"Kak Nari, biar aku saja!" Seungkwan berseru, mengangkat kotak berisi bola sepak, bola voli dan beberapa tali yang akan dibawa mereka ke Sekolah Dasar Bongseong hari ini. Seungkwan adalah mahasiswa baru di kampusnya sehingga pria itu memanggil Nari dengan sebutan Kakak, begitu pula kepada teman-teman Nari.
Nari tidak bisa mengelak karena Seungkwan sangat cekatan. Pria itu menyuguhkan senyuman yang manis, ikut berjalan di sisinya menuju sekolah yang lokasinya tidak begitu jauh dari asrama. Betul kata Mr. Park, sekarang mereka telah terbiasa berjalan ke toko kelontong dan SD Bongseong yang terasa lebih dekat. Bahkan Somin yang awalnya suka misuh-misuh jadi terbiasa, anak itu malah suka berjalan ke SD Bongseong bersama Jeonghan di sisinya.
"Ada yang harus dibawa lagi?" Soonyoung berseru, berlari kecil mengejar teman-temannya yang sudah berjalan lebih dulu.

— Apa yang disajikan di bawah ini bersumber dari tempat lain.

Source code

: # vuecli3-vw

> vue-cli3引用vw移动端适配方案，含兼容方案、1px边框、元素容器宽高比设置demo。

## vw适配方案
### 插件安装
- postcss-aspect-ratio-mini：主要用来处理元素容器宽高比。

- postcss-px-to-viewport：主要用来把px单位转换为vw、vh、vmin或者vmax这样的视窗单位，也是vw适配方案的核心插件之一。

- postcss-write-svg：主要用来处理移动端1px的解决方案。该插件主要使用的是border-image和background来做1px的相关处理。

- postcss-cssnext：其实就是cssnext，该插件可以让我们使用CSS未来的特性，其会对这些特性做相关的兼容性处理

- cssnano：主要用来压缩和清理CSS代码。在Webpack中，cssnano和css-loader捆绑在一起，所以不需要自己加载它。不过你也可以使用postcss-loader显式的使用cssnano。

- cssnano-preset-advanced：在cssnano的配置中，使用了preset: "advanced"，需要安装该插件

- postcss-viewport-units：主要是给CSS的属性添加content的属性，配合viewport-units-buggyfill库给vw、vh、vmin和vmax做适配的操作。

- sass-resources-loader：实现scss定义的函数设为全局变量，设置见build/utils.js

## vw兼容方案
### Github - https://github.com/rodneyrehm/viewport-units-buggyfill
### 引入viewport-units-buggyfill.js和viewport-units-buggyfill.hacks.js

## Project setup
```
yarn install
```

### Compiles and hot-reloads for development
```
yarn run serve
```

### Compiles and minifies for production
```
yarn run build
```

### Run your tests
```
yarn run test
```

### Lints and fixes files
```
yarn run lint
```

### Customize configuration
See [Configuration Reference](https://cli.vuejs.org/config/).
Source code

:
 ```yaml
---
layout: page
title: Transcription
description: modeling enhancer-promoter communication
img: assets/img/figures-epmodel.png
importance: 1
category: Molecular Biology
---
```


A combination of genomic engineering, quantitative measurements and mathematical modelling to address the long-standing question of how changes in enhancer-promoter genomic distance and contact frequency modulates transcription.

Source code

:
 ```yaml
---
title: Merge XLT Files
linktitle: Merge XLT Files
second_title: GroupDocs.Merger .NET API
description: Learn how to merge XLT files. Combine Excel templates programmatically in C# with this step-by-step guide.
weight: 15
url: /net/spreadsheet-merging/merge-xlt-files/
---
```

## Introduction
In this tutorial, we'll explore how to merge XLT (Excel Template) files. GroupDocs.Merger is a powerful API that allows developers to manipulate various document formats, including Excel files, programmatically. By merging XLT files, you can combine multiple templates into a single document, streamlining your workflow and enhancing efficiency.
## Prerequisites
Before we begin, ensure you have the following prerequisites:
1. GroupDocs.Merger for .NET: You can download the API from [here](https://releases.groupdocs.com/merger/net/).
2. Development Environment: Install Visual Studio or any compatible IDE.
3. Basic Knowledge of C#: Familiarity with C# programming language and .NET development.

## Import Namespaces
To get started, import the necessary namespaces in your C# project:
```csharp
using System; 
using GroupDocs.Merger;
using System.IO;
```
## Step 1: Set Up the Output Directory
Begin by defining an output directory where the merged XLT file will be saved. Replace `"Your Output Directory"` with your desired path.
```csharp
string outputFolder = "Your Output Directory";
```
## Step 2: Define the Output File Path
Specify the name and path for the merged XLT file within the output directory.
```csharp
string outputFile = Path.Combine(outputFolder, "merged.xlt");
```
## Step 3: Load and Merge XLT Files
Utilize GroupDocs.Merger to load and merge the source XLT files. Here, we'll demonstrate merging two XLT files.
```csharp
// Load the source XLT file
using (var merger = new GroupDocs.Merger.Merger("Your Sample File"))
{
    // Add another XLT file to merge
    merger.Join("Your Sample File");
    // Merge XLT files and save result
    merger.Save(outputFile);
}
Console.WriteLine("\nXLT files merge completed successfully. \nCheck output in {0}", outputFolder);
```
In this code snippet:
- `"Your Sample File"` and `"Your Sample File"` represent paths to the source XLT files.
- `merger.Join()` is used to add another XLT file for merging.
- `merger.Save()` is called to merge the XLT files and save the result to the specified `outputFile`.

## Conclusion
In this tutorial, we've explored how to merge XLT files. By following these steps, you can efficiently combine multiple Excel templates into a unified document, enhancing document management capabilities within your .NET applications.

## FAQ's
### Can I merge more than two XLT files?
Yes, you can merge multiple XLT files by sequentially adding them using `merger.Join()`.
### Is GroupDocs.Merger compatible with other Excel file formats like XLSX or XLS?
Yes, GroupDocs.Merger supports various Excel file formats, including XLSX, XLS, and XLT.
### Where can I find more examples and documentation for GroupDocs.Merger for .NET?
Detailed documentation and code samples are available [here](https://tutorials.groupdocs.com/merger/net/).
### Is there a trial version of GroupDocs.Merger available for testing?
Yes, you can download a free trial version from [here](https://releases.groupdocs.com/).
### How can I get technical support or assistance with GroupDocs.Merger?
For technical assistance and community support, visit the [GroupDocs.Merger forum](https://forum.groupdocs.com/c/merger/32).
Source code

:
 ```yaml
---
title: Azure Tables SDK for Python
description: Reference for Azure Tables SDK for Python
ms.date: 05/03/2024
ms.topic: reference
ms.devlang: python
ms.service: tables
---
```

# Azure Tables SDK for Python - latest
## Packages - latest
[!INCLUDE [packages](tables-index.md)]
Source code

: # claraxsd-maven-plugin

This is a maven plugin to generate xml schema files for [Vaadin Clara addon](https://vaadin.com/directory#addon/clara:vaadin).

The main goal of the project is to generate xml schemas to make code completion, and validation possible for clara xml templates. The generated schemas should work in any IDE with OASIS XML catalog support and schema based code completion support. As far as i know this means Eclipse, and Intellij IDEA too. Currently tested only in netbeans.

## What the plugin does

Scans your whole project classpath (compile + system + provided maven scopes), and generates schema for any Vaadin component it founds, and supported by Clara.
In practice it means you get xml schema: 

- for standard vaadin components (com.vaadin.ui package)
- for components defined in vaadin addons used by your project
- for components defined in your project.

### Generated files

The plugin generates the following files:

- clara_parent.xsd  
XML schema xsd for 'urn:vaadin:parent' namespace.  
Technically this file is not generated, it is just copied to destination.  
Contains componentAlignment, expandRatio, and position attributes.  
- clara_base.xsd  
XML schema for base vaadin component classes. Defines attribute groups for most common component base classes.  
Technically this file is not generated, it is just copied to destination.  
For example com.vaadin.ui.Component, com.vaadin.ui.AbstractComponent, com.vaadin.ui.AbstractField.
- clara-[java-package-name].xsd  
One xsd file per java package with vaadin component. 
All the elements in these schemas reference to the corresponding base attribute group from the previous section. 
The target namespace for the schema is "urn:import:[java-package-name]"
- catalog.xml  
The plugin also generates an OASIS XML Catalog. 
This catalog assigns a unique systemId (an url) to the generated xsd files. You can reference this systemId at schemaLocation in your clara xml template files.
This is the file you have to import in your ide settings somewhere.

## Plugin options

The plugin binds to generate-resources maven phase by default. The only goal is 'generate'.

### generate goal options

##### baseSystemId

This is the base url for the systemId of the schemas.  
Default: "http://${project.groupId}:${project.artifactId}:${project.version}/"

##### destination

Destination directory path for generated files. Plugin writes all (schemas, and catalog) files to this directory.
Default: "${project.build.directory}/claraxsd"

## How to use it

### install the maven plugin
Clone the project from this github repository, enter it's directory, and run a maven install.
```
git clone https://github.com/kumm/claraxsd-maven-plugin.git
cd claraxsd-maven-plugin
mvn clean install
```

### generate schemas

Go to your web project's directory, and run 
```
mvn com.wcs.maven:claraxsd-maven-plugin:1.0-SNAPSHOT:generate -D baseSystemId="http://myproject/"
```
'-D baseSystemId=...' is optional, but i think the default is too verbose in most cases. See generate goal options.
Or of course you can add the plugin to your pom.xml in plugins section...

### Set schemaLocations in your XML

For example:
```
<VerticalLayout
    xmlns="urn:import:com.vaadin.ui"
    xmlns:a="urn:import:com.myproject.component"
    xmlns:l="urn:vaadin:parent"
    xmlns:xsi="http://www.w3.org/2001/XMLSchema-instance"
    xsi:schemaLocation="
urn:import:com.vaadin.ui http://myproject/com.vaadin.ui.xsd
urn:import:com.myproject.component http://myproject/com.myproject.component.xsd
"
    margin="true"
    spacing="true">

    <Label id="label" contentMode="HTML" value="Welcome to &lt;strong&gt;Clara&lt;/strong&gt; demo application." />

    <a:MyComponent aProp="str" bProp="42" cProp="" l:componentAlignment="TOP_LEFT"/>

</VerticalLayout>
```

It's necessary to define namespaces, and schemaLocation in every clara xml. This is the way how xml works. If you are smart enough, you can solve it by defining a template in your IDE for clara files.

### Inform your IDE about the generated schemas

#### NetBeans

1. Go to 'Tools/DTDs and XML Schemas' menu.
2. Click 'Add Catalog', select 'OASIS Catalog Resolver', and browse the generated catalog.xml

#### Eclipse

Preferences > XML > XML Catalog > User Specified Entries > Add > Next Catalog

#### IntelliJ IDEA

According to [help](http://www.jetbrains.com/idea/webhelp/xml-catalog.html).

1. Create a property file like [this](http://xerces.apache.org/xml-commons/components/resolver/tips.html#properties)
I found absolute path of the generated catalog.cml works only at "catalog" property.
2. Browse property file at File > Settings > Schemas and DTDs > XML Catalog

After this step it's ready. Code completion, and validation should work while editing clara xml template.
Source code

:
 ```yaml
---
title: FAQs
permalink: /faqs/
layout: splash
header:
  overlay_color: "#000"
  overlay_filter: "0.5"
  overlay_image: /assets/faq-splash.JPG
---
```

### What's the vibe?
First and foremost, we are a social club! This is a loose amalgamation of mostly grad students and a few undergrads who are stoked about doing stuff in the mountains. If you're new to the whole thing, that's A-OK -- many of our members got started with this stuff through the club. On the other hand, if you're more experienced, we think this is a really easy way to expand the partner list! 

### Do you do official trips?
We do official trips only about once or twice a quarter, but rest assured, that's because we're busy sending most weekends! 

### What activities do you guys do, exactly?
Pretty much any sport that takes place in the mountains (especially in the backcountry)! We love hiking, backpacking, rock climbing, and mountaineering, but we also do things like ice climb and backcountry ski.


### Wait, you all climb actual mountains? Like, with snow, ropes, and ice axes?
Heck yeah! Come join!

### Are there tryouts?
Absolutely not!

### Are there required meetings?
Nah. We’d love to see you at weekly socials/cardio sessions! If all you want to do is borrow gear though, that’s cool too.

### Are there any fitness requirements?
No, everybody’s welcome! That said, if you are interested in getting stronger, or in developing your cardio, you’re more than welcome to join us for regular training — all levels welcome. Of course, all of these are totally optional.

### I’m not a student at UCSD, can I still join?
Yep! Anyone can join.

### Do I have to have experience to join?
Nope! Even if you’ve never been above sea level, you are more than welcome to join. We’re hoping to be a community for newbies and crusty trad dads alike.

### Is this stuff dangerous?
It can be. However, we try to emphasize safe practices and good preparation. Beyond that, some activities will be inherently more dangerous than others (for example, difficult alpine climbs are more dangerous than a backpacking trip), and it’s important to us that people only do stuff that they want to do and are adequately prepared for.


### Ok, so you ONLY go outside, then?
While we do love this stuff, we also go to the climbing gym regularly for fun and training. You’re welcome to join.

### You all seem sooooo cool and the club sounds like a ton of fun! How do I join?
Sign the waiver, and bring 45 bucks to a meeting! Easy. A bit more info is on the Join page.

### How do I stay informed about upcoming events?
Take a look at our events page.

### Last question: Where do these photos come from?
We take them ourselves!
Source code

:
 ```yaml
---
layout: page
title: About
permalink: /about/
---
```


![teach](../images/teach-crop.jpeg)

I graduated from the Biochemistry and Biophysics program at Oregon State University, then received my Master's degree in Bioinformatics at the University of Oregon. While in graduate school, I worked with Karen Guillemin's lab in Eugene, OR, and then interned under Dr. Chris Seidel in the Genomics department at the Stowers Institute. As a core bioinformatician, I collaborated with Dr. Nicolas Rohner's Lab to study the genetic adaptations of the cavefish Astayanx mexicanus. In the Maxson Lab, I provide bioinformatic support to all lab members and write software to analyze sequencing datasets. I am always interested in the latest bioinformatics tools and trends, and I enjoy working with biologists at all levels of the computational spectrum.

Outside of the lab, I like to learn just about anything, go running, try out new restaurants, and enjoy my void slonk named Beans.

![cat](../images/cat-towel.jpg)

"Ini! Kotak yang dibawa Seungkwan!" Seru Nari sambil mengipaskan tangan, menyuruh Soonyoung mendekat.
Soonyoung berlari dengan penuh semangat. Ia merebut kotak itu dari tangan Seungkwan. "Biar aku saja, Seungkwan!"
"Padahal aku yang bawa juga tidak apa-apa, loh." Kata Seungkwan menyembunyikan rasa terkejutnya karena Soonyoung tidak berbasa-basi terlebih dahulu. Ia menepuk-nepuk dada, membersihkan debu yang menempel di rompi volunteernya.
"Nggak apa-apa, Seungkwan. Pekerjaan yang berat berikan saja kepada dua orang ini." Nari menunjuk Soonyoung di samping Seungkwan dan Jihoon yang berjalan tepat di hadapannya.
Jihoon merasa terpanggil, ia membalikkan kepala, tersenyum tipis kepada Seungkwan lalu kembali memfokuskan diri ke jalanan yang menurun dengan dua kresek besar di tangannya. "Orang di sampingmu itu selalu bersemangat kalau urusan angkat beban. Semua beban ia sanggup mengangkatnya, termasuk beban hidup."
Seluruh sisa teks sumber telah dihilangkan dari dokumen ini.